***** Given data

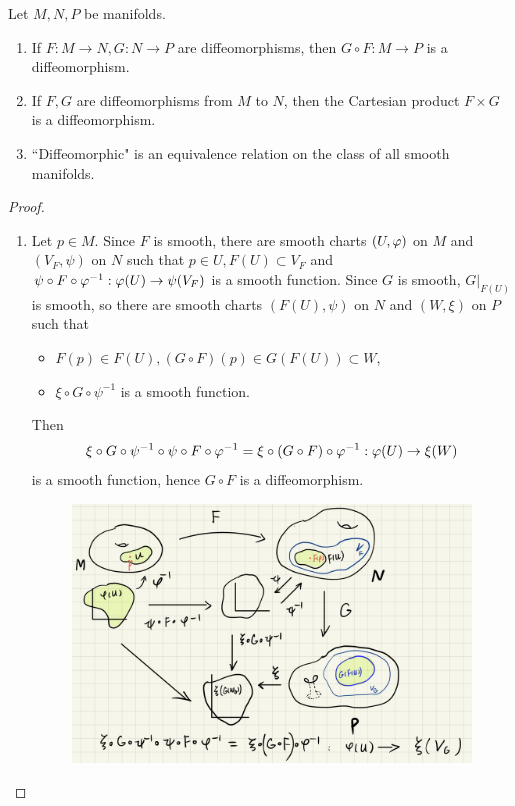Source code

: \begin{proposition}
Let $M,N,P$ be manifolds. 
    \begin{enumerate}
        \item If $F: M \to N, G: N \to P$ are diffeomorphisms, then $G \circ F:M \to P$ is a diffeomorphism. 
        \item If $F, G$ are diffeomorphisms from $M$ to $N$, 
        then the Cartesian product $F \times G$ is a diffeomorphism. 
        \item ``Diffeomorphic" is an equivalence relation on the class of all smooth manifolds. 
    \end{enumerate}
\end{proposition}
\begin{proof}
    \begin{enumerate}
    \item Let $p \in M$. Since $F$ is smooth, there are smooth charts $(U, \varphi)$ on $M$ and $(V_F, \psi)$ on $N$ such that $p \in U, F(U) \subset V_F$ and $\psi \circ F \circ \varphi^{-1}:\varphi(U) \to \psi(V_F)$ is a smooth function. 
    Since $G$ is smooth, $G|_{F(U)}$ is smooth, so there are smooth charts $(F(U), \psi)$ on $N$ and $(W, \xi)$ on $P$ such that 
    \begin{itemize}
        \item $F(p) \in F(U), (G \circ F) (p) \in G(F(U)) \subset W$, 
        \item $\xi \circ G \circ \psi^{-1}$ is a smooth function. 
    \end{itemize}
    Then 
    $$\xi \circ G \circ \psi^{-1} \circ \psi \circ F \circ \varphi^{-1} 
      = \xi \circ (G \circ F) \circ \varphi^{-1} : \varphi(U) \to \xi(W) $$
    is a smooth function, hence $G \circ F$ is a diffeomorphism. 
    \begin{figure}[h]
        \centering
        \includegraphics[scale=0.2]{figure/Lee2.15.jpeg}
    \end{figure}
    

\end{enumerate}
\end{proof}
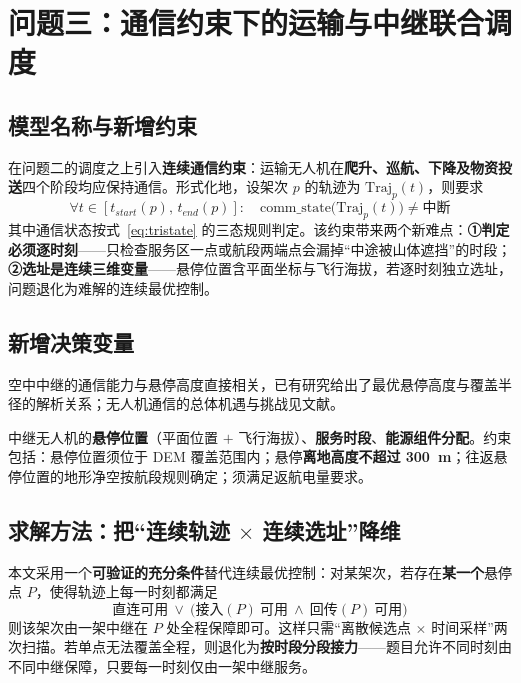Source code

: \section{问题三：通信约束下的运输与中继联合调度}\label{sec:q3}

\subsection{模型名称与新增约束}

在问题二的调度之上引入\textbf{连续通信约束}：运输无人机在\textbf{爬升、巡航、下降及物资投送}四个阶段均应保持通信。形式化地，设架次 $p$ 的轨迹为 $\mathrm{Traj}_{p}(t)$，则要求
\begin{equation}
	\forall t\in[t_{start}(p),\,t_{end}(p)]:\quad
	\mathrm{comm\_state}\big(\mathrm{Traj}_{p}(t)\big)\neq\text{中断}
	\label{eq:contcomm}
\end{equation}
其中通信状态按式~\eqref{eq:tristate} 的三态规则判定。该约束带来两个新难点：\textbf{①判定必须逐时刻}——只检查服务区一点或航段两端点会漏掉“中途被山体遮挡”的时段；\textbf{②选址是连续三维变量}——悬停位置含平面坐标与飞行海拔，若逐时刻独立选址，问题退化为难解的连续最优控制。

\subsection{新增决策变量}

空中中继的通信能力与悬停高度直接相关，已有研究给出了最优悬停高度与覆盖半径的解析关系\cite{alhourani2014lap}；无人机通信的总体机遇与挑战见文献\cite{zeng2016uavcomm}。

中继无人机的\textbf{悬停位置}（平面位置 $+$ 飞行海拔）、\textbf{服务时段}、\textbf{能源组件分配}。约束包括：悬停位置须位于 DEM 覆盖范围内；悬停\textbf{离地高度不超过 \SI{300}{m}}；往返悬停位置的地形净空按航段规则确定；须满足返航电量要求。

\subsection{求解方法：把“连续轨迹 $\times$ 连续选址”降维}

本文采用一个\textbf{可验证的充分条件}替代连续最优控制：对某架次，若存在\textbf{某一个}悬停点 $P$，使得轨迹上每一时刻都满足
\begin{equation}
	\text{直连可用}\ \vee\ \big(\text{接入}(P)\ \text{可用}
	\ \wedge\ \text{回传}(P)\ \text{可用}\big)
	\label{eq:suffcond}
\end{equation}
则该架次由一架中继在 $P$ 处全程保障即可。这样只需“离散候选点 $\times$ 时间采样”两次扫描。若单点无法覆盖全程，则退化为\textbf{按时段分段接力}——题目允许不同时刻由不同中继保障，只要每一时刻仅由一架中继服务。

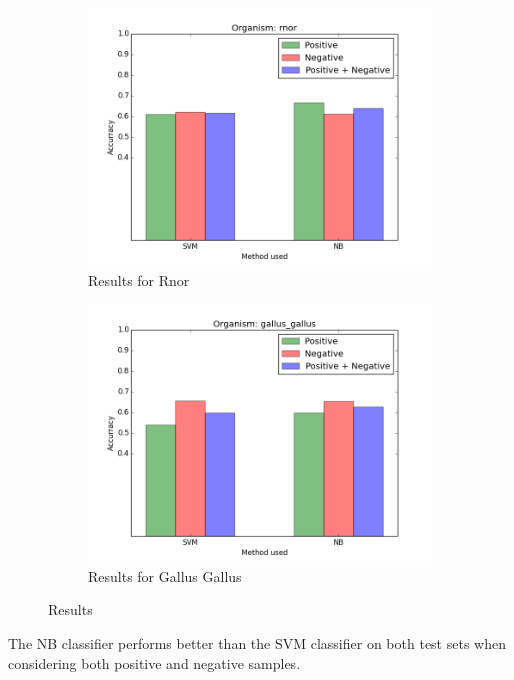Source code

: \documentclass[10pt]{article}
\begin{document}
\begin{figure}[p]
\begin{subfigure}{\textwidth}
\includegraphics[width=1.0\linewidth]{rnor}
\caption{Results for Rnor}
\label{fig:rnor}
\end{subfigure}
\begin{subfigure}{\textwidth}
\includegraphics[width=1.0\linewidth]{gallus_gallus}
\caption{Results for Gallus Gallus}
\label{fig:gallus}
\end{subfigure}
\caption{Results}
\label{fig:results}
\end{figure}

The NB classifier performs better than the SVM classifier on both test sets when considering both positive and negative samples.
\end{document}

**********

◆ **What you have to do**
Each entry is to be returned as it stands, and each picture is to be left out.

◆ **Response for this exercise**
Source code

: \begin{proposition}
Let $M,N,P$ be manifolds. 
    \begin{enumerate}
        \item If $F: M \to N, G: N \to P$ are diffeomorphisms, then $G \circ F:M \to P$ is a diffeomorphism. 
        \item If $F, G$ are diffeomorphisms from $M$ to $N$, 
        then the Cartesian product $F \times G$ is a diffeomorphism. 
        \item ``Diffeomorphic" is an equivalence relation on the class of all smooth manifolds. 
    \end{enumerate}
\end{proposition}
\begin{proof}
    \begin{enumerate}
    \item Let $p \in M$. Since $F$ is smooth, there are smooth charts $(U, \varphi)$ on $M$ and $(V_F, \psi)$ on $N$ such that $p \in U, F(U) \subset V_F$ and $\psi \circ F \circ \varphi^{-1}:\varphi(U) \to \psi(V_F)$ is a smooth function. 
    Since $G$ is smooth, $G|_{F(U)}$ is smooth, so there are smooth charts $(F(U), \psi)$ on $N$ and $(W, \xi)$ on $P$ such that 
    \begin{itemize}
        \item $F(p) \in F(U), (G \circ F) (p) \in G(F(U)) \subset W$, 
        \item $\xi \circ G \circ \psi^{-1}$ is a smooth function. 
    \end{itemize}
    Then 
    $$\xi \circ G \circ \psi^{-1} \circ \psi \circ F \circ \varphi^{-1} 
      = \xi \circ (G \circ F) \circ \varphi^{-1} : \varphi(U) \to \xi(W) $$
    is a smooth function, hence $G \circ F$ is a diffeomorphism. 
    \begin{figure}[h]
        \centering
        \includegraphics[scale=0.2]{figure/Lee2.15.jpeg}
    \end{figure}
    

\end{enumerate}
\end{proof}
Source code

: \section{问题三：通信约束下的运输与中继联合调度}\label{sec:q3}

\subsection{模型名称与新增约束}

在问题二的调度之上引入\textbf{连续通信约束}：运输无人机在\textbf{爬升、巡航、下降及物资投送}四个阶段均应保持通信。形式化地，设架次 $p$ 的轨迹为 $\mathrm{Traj}_{p}(t)$，则要求
\begin{equation}
	\forall t\in[t_{start}(p),\,t_{end}(p)]:\quad
	\mathrm{comm\_state}\big(\mathrm{Traj}_{p}(t)\big)\neq\text{中断}
	\label{eq:contcomm}
\end{equation}
其中通信状态按式~\eqref{eq:tristate} 的三态规则判定。该约束带来两个新难点：\textbf{①判定必须逐时刻}——只检查服务区一点或航段两端点会漏掉“中途被山体遮挡”的时段；\textbf{②选址是连续三维变量}——悬停位置含平面坐标与飞行海拔，若逐时刻独立选址，问题退化为难解的连续最优控制。

\subsection{新增决策变量}

空中中继的通信能力与悬停高度直接相关，已有研究给出了最优悬停高度与覆盖半径的解析关系\cite{alhourani2014lap}；无人机通信的总体机遇与挑战见文献\cite{zeng2016uavcomm}。

中继无人机的\textbf{悬停位置}（平面位置 $+$ 飞行海拔）、\textbf{服务时段}、\textbf{能源组件分配}。约束包括：悬停位置须位于 DEM 覆盖范围内；悬停\textbf{离地高度不超过 \SI{300}{m}}；往返悬停位置的地形净空按航段规则确定；须满足返航电量要求。

\subsection{求解方法：把“连续轨迹 $\times$ 连续选址”降维}

本文采用一个\textbf{可验证的充分条件}替代连续最优控制：对某架次，若存在\textbf{某一个}悬停点 $P$，使得轨迹上每一时刻都满足
\begin{equation}
	\text{直连可用}\ \vee\ \big(\text{接入}(P)\ \text{可用}
	\ \wedge\ \text{回传}(P)\ \text{可用}\big)
	\label{eq:suffcond}
\end{equation}
则该架次由一架中继在 $P$ 处全程保障即可。这样只需“离散候选点 $\times$ 时间采样”两次扫描。若单点无法覆盖全程，则退化为\textbf{按时段分段接力}——题目允许不同时刻由不同中继保障，只要每一时刻仅由一架中继服务。

Source code

: \documentclass[10pt]{article}
\begin{document}
\begin{figure}[p]
\begin{subfigure}{\textwidth}
\includegraphics[width=1.0\linewidth]{rnor}
\caption{Results for Rnor}
\label{fig:rnor}
\end{subfigure}
\begin{subfigure}{\textwidth}
\includegraphics[width=1.0\linewidth]{gallus_gallus}
\caption{Results for Gallus Gallus}
\label{fig:gallus}
\end{subfigure}
\caption{Results}
\label{fig:results}
\end{figure}

The NB classifier performs better than the SVM classifier on both test sets when considering both positive and negative samples.
\end{document}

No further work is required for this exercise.